## [Requirement]
Show all lines below holding the string "readthedocs".

(Collected data entries)
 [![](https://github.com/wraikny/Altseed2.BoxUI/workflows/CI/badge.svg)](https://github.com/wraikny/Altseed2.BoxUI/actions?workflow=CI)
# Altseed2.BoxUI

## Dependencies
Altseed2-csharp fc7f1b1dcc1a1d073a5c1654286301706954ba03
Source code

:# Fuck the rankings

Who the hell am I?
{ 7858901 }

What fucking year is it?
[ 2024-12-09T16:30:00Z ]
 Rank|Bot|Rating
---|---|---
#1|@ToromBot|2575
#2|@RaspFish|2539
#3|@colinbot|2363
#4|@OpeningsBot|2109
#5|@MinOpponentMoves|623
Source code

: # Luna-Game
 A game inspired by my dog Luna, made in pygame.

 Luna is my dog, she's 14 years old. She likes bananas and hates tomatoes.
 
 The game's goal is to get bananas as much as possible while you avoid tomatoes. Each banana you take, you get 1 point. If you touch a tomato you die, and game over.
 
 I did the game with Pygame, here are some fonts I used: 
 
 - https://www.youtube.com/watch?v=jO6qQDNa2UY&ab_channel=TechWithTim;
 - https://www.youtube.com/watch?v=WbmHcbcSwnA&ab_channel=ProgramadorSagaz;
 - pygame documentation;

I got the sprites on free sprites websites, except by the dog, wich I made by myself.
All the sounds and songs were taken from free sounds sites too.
==
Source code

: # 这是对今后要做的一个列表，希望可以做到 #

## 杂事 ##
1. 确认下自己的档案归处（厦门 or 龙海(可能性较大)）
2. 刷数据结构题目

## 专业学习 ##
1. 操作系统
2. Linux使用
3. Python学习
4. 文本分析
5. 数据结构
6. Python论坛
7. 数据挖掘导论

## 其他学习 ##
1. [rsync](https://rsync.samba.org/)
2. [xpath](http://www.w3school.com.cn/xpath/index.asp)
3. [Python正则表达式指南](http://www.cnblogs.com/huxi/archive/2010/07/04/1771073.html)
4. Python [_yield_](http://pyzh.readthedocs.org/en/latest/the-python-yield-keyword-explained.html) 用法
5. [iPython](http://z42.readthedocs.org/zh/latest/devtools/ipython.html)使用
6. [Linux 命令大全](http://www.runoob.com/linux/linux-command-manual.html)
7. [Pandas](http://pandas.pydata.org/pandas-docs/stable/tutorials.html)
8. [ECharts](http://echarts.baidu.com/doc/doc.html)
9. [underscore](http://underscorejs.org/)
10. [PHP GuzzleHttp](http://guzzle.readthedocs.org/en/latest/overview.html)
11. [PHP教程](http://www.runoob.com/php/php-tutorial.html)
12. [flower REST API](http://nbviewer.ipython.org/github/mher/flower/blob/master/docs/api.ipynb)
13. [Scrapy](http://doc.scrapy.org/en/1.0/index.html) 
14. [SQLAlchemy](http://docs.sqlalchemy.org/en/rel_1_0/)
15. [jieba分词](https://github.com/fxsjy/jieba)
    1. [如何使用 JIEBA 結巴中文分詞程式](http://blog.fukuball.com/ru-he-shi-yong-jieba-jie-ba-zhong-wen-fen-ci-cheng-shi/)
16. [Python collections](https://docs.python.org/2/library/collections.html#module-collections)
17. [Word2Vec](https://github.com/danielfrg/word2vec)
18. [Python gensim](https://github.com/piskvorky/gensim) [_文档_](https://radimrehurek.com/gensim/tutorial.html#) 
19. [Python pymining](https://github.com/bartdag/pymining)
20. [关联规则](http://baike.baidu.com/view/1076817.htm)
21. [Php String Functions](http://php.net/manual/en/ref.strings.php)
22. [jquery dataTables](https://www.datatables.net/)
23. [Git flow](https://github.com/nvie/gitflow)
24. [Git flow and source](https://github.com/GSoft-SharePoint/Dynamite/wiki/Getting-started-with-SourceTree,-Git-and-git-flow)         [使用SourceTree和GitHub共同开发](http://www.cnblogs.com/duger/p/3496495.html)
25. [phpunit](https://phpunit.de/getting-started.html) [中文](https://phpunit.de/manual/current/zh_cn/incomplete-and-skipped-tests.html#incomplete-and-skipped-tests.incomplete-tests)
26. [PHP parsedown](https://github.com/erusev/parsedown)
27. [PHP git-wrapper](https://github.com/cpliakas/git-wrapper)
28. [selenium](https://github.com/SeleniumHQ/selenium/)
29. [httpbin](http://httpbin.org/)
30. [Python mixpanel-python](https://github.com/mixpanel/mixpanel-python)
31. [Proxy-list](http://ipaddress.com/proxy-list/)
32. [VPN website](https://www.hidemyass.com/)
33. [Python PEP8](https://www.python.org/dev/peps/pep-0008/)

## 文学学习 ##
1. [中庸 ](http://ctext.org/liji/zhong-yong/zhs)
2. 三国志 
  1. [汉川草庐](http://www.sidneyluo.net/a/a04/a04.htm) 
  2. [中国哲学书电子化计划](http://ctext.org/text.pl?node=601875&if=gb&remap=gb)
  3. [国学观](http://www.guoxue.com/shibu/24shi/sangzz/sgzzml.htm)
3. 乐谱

## [Task output]
4. Python [_yield_](http://pyzh.readthedocs.org/en/latest/the-python-yield-keyword-explained.html) 用法
5. [iPython](http://z42.readthedocs.org/zh/latest/devtools/ipython.html)使用
10. [PHP GuzzleHttp](http://guzzle.readthedocs.org/en/latest/overview.html)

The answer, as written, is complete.